Pour celles et ceux qui ont un peu suivi mes tribulations teutonnes, vous n’êtes pas sans savoir que j’ai eu l’immense joie d’avoir trouvé un job étudiant dans un call-center.
Le call-center (centre d’appel en VF), on se l’imagine souvent comme un endroit merveilleux, (un peu) bruyant, à la décoration bucolique grâce à ses murs blancs (ou gris pour les plus funky), une belle ambiance austère, avec des hommes-robots cloîtrés dans leurs boxes répétant à longueur de journée les mêmes choses… …et c’est un peu ca. Mais pas tout à fait. Reprenons depuis le début.
(Les marques citées ci-dessous sont des exemples pris au hasard.)

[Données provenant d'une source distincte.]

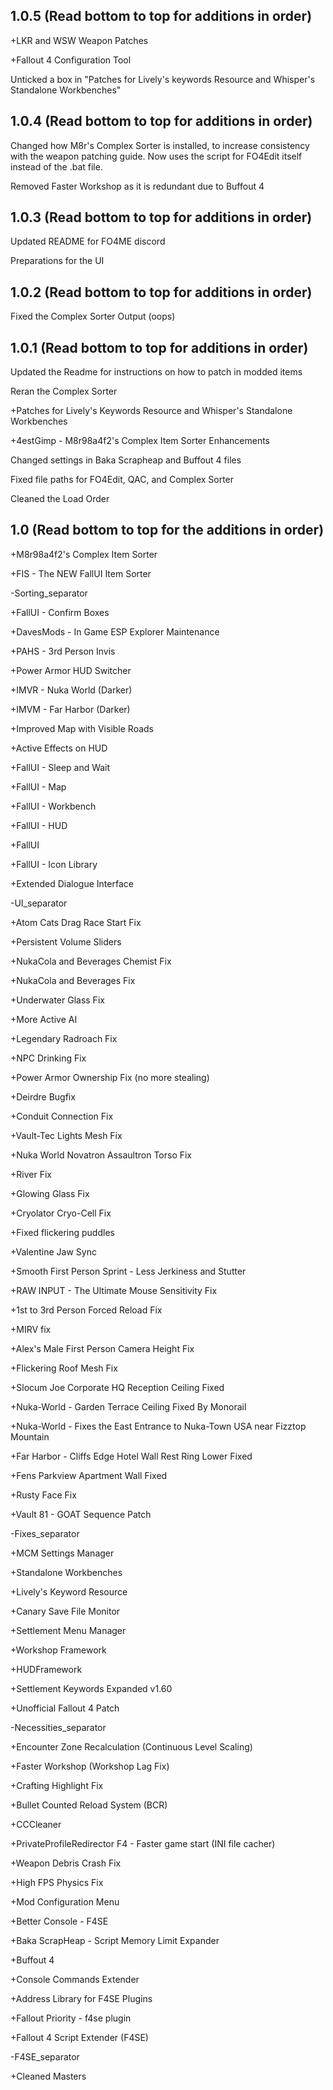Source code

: ## **1.0.5 (Read bottom to top for additions in order)**

+LKR and WSW Weapon Patches

+Fallout 4 Configuration Tool

Unticked a box in "Patches for Lively's keywords Resource and Whisper's Standalone Workbenches"

## **1.0.4 (Read bottom to top for additions in order)**

Changed how M8r's Complex Sorter is installed, to increase consistency with the weapon patching guide. Now uses the script for FO4Edit itself instead of the .bat file.

Removed Faster Workshop as it is redundant due to Buffout 4

## **1.0.3 (Read bottom to top for additions in order)**

Updated README for FO4ME discord

Preparations for the UI

## **1.0.2 (Read bottom to top for additions in order)**

Fixed the Complex Sorter Output (oops)

## **1.0.1 (Read bottom to top for additions in order)**

Updated the Readme for instructions on how to patch in modded items

Reran the Complex Sorter

+Patches for Lively's Keywords Resource and Whisper's Standalone Workbenches

+4estGimp - M8r98a4f2's Complex Item Sorter Enhancements

Changed settings in Baka Scrapheap and Buffout 4 files

Fixed file paths for FO4Edit, QAC, and Complex Sorter

Cleaned the Load Order

## **1.0 (Read bottom to top for the additions in order)**

+M8r98a4f2's Complex Item Sorter

+FIS - The NEW FallUI Item Sorter

-Sorting_separator

+FallUI - Confirm Boxes

+DavesMods - In Game ESP Explorer Maintenance

+PAHS - 3rd Person Invis

+Power Armor HUD Switcher

+IMVR - Nuka World (Darker)

+IMVM - Far Harbor (Darker)

+Improved Map with Visible Roads

+Active Effects on HUD

+FallUI - Sleep and Wait

+FallUI - Map

+FallUI - Workbench

+FallUI - HUD

+FallUI

+FallUI - Icon Library

+Extended Dialogue Interface

-UI_separator

+Atom Cats Drag Race Start Fix

+Persistent Volume Sliders

+NukaCola and Beverages Chemist Fix

+NukaCola and Beverages Fix

+Underwater Glass Fix

+More Active AI

+Legendary Radroach Fix

+NPC Drinking Fix

+Power Armor Ownership Fix (no more stealing)

+Deirdre Bugfix

+Conduit Connection Fix

+Vault-Tec Lights Mesh Fix

+Nuka World Novatron Assaultron Torso Fix

+River Fix

+Glowing Glass Fix

+Cryolator Cryo-Cell Fix

+Fixed flickering puddles

+Valentine Jaw Sync

+Smooth First Person Sprint - Less Jerkiness and Stutter

+RAW INPUT - The Ultimate Mouse Sensitivity Fix

+1st to 3rd Person Forced Reload Fix

+MIRV fix

+Alex's Male First Person Camera Height Fix

+Flickering Roof Mesh Fix

+Slocum Joe Corporate HQ Reception Ceiling Fixed

+Nuka-World - Garden Terrace Ceiling Fixed By Monorail

+Nuka-World - Fixes the East Entrance to Nuka-Town USA near Fizztop Mountain

+Far Harbor - Cliffs Edge Hotel Wall Rest Ring Lower Fixed

+Fens Parkview Apartment Wall Fixed

+Rusty Face Fix

+Vault 81 - GOAT Sequence Patch

-Fixes_separator

+MCM Settings Manager

+Standalone Workbenches

+Lively's Keyword Resource

+Canary Save File Monitor

+Settlement Menu Manager

+Workshop Framework

+HUDFramework

+Settlement Keywords Expanded v1.60

+Unofficial Fallout 4 Patch

-Necessities_separator

+Encounter Zone Recalculation (Continuous Level Scaling)

+Faster Workshop (Workshop Lag Fix)

+Crafting Highlight Fix

+Bullet Counted Reload System (BCR)

+CCCleaner

+PrivateProfileRedirector F4 - Faster game start (INI file cacher)

+Weapon Debris Crash Fix

+High FPS Physics Fix

+Mod Configuration Menu

+Better Console - F4SE

+Baka ScrapHeap - Script Memory Limit Expander

+Buffout 4

+Console Commands Extender

+Address Library for F4SE Plugins

+Fallout Priority - f4se plugin

+Fallout 4 Script Extender (F4SE)

-F4SE_separator

+Cleaned Masters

Le call-center, piège à pigeons (comme moi)…
Novembre de l’année 2010. Je suis fraîchement installée dans une ville d’ex-Allemagne de l’Est pour y effectuer mon Master et épluche les petites annonces à la recherche d’un job étudiant pas trop prise de tête qui pourrait financer mes beuveries du week end et (accessoirement) payer mes factures. BINGO. Je tombe un jour sur cette annonce :
Votre mission si vous l’acceptez
- Communication professionnelle avec un large panel de clients
- Traitement des demandes client (par écrit et par téléphone)
Votre profil
- Très bonnes connaissances (à l’écrit et à l’oral) de l’allemand, anglais, italien, russe ou français
- Très bonnes connaissances informatiques
- Précis, autonome, aimable, fiable, appréciant le travail d’équipe
Exactement (à peu près) moi. Motivée comme jamais, je déposai le lendemain mon CV à l’accueil du grand bâtiment en verre et quelques jours plus tard j’étais convoquée pour un entretien en groupe dans les bureaux de la boîte. Pendant cette étape qui dura environ 1h30, le futur chef (potentiel) nous présenta l’entreprise de manière complètement objective (soit une boîte plus que merveilleuse), les tâches qui nous attendraient, le pourquoi du comment du warum (oui je le rappelle que tout était en VO allemand) et enfin, les candidats devaient passer un test de connaisances avec des questions du genre: « Quelle est la capitale de l’Italie ? » ou encore « 35 + 20 + 100 = ? ». Faciiiiiiiiiiile.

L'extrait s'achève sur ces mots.